He’s not the only one.

About two hours after my article hit the wire, I received an email from a grad who’s five years out of school, working a great job in a professional field and looking forward to a bright future. He also happens to be more than $150,000 in the hole for his undergrad and graduate schooling—a combination of $60,000 in fixed-rate federal student loans and $90,000 in adjustable-rate private debt.

Over the course of the next few days, I learned that his student loan debt-load — the monthly payments themselves consume more than 30 percent of his pretax earnings — has caused him to run up even more debt (credit card) as he struggles to cover his living expenses. But despite his trouble, he didn’t blame his family’s limited ability to fund his college experience. Nor did he point a finger at the high school guidance counselor who neglected to tell him about potential tuition-saving resources, such as the College Level Examination Program (CLEP). He didn’t even rail about his schools’ (undergrad and grad) failure to provide good advice regarding the level of debt he was accumulating, or how the lenders — government and private — made it so easy to draw down this funding during his deferment period.

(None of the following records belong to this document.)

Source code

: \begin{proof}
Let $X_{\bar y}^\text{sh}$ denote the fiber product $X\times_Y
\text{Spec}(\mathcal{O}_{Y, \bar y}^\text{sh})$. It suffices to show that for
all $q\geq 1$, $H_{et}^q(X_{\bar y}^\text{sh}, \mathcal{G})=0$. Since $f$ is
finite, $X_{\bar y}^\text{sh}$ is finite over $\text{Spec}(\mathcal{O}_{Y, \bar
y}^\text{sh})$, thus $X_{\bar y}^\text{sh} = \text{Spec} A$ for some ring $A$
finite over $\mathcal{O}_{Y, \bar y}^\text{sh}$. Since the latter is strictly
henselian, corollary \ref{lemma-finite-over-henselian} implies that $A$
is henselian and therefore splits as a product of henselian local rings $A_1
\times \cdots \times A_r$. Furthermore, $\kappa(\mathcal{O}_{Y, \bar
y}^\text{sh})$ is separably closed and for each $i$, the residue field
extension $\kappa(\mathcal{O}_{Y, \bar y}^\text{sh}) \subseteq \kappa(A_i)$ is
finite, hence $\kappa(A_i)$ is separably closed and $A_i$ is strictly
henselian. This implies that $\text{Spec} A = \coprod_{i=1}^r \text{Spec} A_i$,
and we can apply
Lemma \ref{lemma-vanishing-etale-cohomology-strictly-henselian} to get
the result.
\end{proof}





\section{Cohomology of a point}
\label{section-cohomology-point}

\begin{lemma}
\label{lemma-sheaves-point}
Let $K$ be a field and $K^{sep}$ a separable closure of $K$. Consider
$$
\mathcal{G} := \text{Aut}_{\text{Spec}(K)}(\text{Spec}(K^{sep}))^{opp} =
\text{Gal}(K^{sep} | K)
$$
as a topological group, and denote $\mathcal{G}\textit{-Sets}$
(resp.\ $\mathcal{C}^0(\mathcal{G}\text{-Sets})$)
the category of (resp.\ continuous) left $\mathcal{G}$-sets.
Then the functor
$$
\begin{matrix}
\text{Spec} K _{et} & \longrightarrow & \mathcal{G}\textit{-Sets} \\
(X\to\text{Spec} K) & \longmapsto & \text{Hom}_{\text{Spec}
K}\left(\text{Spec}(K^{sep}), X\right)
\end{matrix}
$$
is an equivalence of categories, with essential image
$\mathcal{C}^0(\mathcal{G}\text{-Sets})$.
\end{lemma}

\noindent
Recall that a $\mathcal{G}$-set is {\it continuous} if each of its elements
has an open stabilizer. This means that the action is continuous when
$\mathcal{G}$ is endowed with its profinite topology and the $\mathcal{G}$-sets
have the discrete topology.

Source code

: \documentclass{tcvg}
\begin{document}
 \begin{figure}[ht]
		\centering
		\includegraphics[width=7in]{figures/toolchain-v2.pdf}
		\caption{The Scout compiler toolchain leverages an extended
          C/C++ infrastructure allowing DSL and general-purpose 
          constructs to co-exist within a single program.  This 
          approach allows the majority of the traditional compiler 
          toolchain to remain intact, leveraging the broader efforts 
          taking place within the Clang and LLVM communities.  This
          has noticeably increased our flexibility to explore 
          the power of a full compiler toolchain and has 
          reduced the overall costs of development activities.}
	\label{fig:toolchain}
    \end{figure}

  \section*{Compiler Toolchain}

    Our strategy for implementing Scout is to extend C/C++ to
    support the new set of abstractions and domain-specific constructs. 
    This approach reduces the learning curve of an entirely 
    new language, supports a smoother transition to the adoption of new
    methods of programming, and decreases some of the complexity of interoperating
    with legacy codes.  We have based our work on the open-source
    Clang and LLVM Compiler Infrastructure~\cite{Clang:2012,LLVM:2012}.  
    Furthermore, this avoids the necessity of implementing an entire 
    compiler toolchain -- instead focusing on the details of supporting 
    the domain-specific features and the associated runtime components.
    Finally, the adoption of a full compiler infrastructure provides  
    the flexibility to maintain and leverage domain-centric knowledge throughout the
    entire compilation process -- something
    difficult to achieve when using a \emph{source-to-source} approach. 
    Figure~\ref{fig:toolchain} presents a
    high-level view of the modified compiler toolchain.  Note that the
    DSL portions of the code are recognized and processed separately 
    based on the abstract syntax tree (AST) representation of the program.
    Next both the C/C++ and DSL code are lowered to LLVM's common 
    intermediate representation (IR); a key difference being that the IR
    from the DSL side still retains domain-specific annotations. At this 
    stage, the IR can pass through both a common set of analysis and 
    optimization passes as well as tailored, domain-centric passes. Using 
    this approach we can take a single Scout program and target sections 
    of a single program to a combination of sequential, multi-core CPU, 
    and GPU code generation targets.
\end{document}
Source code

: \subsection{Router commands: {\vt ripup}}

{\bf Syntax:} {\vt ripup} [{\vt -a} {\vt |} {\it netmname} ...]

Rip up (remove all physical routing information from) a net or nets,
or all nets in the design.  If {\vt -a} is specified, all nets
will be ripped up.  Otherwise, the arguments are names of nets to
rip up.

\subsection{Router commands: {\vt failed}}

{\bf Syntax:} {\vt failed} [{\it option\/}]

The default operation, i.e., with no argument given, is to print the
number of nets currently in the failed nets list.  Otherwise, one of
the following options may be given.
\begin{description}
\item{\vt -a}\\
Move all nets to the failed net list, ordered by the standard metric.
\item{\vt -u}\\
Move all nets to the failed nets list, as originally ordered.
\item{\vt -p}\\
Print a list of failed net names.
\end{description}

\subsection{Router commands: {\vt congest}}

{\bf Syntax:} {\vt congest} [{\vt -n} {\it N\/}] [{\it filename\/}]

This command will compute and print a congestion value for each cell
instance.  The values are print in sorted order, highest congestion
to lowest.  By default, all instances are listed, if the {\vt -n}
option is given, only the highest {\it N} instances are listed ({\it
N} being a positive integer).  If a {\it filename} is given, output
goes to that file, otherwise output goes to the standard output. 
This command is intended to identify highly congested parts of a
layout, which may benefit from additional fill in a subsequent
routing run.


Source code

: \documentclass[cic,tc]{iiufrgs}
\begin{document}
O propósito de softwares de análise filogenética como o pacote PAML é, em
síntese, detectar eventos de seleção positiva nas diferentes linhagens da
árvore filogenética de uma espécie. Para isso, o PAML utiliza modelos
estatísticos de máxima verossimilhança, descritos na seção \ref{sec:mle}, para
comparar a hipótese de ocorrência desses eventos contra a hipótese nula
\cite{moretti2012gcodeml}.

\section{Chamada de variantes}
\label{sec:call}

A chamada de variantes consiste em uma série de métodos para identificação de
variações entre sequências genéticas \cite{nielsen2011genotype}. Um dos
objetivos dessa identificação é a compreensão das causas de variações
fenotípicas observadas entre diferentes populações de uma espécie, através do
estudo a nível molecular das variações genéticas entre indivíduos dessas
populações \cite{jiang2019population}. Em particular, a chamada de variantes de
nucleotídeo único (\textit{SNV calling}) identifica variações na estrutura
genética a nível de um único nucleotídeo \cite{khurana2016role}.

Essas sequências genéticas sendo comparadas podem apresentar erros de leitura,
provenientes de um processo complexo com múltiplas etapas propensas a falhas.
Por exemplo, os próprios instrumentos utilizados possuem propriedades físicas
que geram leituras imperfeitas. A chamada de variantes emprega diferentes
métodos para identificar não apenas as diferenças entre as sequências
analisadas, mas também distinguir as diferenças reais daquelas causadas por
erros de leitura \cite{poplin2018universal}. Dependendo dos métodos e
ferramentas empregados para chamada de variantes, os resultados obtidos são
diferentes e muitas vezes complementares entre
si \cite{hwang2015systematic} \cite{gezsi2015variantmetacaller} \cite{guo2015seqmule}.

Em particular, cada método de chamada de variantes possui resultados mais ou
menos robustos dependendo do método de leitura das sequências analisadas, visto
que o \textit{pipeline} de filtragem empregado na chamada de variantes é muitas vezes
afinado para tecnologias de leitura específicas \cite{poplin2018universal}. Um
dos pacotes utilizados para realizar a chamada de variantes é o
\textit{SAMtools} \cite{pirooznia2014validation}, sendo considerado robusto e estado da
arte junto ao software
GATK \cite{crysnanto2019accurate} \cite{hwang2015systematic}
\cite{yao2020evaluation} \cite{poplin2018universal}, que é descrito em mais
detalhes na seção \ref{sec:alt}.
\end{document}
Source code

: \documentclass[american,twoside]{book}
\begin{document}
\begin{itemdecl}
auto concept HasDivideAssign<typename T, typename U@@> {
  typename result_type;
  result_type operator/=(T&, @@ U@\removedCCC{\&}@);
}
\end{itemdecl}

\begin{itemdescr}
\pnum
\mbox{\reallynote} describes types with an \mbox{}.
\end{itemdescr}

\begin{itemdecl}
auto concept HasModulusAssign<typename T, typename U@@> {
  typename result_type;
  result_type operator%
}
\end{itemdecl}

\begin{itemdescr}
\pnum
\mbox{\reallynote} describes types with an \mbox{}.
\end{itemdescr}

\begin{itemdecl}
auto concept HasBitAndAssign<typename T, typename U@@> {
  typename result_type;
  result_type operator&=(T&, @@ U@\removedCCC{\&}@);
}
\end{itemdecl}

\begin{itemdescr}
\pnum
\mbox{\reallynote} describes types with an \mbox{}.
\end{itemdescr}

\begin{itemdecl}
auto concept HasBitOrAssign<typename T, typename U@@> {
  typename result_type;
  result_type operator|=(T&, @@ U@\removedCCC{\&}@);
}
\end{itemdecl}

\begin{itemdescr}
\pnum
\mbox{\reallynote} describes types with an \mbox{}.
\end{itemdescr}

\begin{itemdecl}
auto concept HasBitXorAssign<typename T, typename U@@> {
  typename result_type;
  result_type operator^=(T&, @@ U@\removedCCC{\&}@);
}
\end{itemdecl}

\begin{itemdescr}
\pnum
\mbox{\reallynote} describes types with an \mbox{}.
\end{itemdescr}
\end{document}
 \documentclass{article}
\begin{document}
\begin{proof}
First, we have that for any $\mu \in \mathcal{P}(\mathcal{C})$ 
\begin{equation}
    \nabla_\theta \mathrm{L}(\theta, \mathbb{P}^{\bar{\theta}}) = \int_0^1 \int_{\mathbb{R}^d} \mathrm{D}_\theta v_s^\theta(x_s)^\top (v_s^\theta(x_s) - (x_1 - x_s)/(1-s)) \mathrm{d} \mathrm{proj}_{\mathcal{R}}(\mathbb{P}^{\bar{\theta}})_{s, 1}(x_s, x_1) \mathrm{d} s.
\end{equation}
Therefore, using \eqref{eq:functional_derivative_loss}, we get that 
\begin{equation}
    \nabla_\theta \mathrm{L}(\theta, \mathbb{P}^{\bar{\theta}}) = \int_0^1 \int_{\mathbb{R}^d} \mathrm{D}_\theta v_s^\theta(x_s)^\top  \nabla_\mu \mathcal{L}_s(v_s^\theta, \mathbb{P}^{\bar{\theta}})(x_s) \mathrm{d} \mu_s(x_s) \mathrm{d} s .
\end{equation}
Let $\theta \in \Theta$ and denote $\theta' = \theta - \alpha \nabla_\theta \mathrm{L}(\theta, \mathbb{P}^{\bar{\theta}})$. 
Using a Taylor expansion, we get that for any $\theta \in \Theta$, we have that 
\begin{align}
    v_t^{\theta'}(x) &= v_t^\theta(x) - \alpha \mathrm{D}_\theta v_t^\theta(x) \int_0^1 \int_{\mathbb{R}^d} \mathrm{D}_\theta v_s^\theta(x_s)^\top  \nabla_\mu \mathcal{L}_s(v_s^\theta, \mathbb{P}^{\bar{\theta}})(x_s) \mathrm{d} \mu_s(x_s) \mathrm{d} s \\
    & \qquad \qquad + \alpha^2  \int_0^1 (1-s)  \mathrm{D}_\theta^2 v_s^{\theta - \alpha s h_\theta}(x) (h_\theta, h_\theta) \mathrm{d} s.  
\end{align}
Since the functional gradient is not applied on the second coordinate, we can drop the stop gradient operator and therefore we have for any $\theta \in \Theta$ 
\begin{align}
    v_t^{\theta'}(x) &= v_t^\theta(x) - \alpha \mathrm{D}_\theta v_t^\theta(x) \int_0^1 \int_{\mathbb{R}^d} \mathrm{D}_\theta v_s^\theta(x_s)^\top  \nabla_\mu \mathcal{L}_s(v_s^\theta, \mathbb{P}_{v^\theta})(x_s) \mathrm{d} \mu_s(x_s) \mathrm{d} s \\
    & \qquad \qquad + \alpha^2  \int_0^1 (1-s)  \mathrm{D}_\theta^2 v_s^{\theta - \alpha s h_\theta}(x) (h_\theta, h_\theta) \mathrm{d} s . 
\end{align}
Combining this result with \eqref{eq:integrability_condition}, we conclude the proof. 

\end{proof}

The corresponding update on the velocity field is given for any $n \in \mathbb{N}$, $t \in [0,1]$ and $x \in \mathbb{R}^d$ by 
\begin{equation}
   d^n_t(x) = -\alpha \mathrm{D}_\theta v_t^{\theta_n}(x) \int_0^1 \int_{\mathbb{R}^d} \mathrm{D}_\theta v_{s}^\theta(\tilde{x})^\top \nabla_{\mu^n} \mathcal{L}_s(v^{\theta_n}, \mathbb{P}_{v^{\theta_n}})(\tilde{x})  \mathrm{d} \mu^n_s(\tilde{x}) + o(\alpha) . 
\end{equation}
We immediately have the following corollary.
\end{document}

Instead, he wanted to focus on the steps he could take to change course. In particular, he wanted to explore the strategies for negotiating more favorable repayment terms for his government and private loans.

The federal part turned out to be surprisingly straightforward. He qualifies for the newly implemented Pay As You Earn Repayment plan (PAYER), which will help him to reduce his monthly payments. Unfortunately, though, his interactions with the private loan servicing company — not the lender itself — have not been nearly as satisfying.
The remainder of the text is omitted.